• ASSIGNMENT:
Your answer must be an exact copy of the records below, minus the pictures.

• DATA:
════════
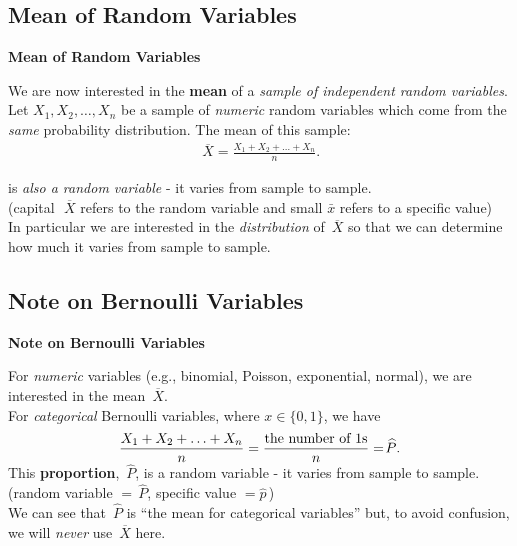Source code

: \documentclass[compress]{beamer}        %
\makeatletter
\newcommand{\tcb}{\textcolor{beamer@blendedblue}}
\makeatother
\begin{document}
\subsection{Mean of Random Variables}
\begin{frame}{\bf \tcb{Mean of Random Variables}}

We are now interested in the {\bf mean} of a \emph{sample of independent random variables}.\\[0.6cm]

Let $X_1,X_2,\ldots,X_n$ be a sample of \emph{numeric} random variables which come from the \emph{same} probability distribution. The mean of this sample:\\[-0.1cm]

\begin{align*}
\,\overline{\!X} = \frac{X_1+X_2+\ldots+X_n}{n}.
\end{align*}

is \emph{also a random variable} - it varies from sample to sample.\\ {\footnotesize(capital $\,\,\overline{\!X}$ refers to the random variable and small $\bar x$ refers to a specific value)}\\[0.6cm]

In particular we are interested in the \emph{distribution} of $\,\overline{\!X}$ so that we can determine how much it varies from sample to sample.

\end{frame}


\subsection{Note on Bernoulli Variables}
\begin{frame}{\bf \tcb{Note on Bernoulli Variables}}

For \emph{numeric} variables (e.g., binomial, Poisson, exponential, normal), we are interested in the mean $\,\overline{\!X}$.\\[0.8cm]

For \emph{categorical} Bernoulli variables, where $x \in \{0,1\}$, we have \\[-0.1cm]
\begin{align*}
\frac{X_1+X_2+\ldots+X_n}{n} = \frac{\text{the number of 1s}}{n} = {\boldmath\widehat{\!P}}.\\[-0.2cm]
\end{align*}
This {\bf proportion}, $\,\widehat{\!P}$, is a random variable - it varies from sample to sample. {\footnotesize(random variable  $= \,\widehat{\!P}$, specific value $= \hat p$\,)}\\[0.8cm]

We can see that $\,\widehat{\!P}$ is ``the mean for categorical variables'' but, to avoid confusion, we will \emph{never} use $\,\overline{\!X}$ here.
\end{frame}
\end{document}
════════
• RESPONSE TO THE TASK:
Source code

: \documentclass[compress]{beamer}        %
\makeatletter
\newcommand{\tcb}{\textcolor{beamer@blendedblue}}
\makeatother
\begin{document}
\subsection{Mean of Random Variables}
\begin{frame}{\bf \tcb{Mean of Random Variables}}

We are now interested in the {\bf mean} of a \emph{sample of independent random variables}.\\[0.6cm]

Let $X_1,X_2,\ldots,X_n$ be a sample of \emph{numeric} random variables which come from the \emph{same} probability distribution. The mean of this sample:\\[-0.1cm]

\begin{align*}
\,\overline{\!X} = \frac{X_1+X_2+\ldots+X_n}{n}.
\end{align*}

is \emph{also a random variable} - it varies from sample to sample.\\ {\footnotesize(capital $\,\,\overline{\!X}$ refers to the random variable and small $\bar x$ refers to a specific value)}\\[0.6cm]

In particular we are interested in the \emph{distribution} of $\,\overline{\!X}$ so that we can determine how much it varies from sample to sample.

\end{frame}


\subsection{Note on Bernoulli Variables}
\begin{frame}{\bf \tcb{Note on Bernoulli Variables}}

For \emph{numeric} variables (e.g., binomial, Poisson, exponential, normal), we are interested in the mean $\,\overline{\!X}$.\\[0.8cm]

For \emph{categorical} Bernoulli variables, where $x \in \{0,1\}$, we have \\[-0.1cm]
\begin{align*}
\frac{X_1+X_2+\ldots+X_n}{n} = \frac{\text{the number of 1s}}{n} = {\boldmath\widehat{\!P}}.\\[-0.2cm]
\end{align*}
This {\bf proportion}, $\,\widehat{\!P}$, is a random variable - it varies from sample to sample. {\footnotesize(random variable  $= \,\widehat{\!P}$, specific value $= \hat p$\,)}\\[0.8cm]

We can see that $\,\widehat{\!P}$ is ``the mean for categorical variables'' but, to avoid confusion, we will \emph{never} use $\,\overline{\!X}$ here.
\end{frame}
\end{document}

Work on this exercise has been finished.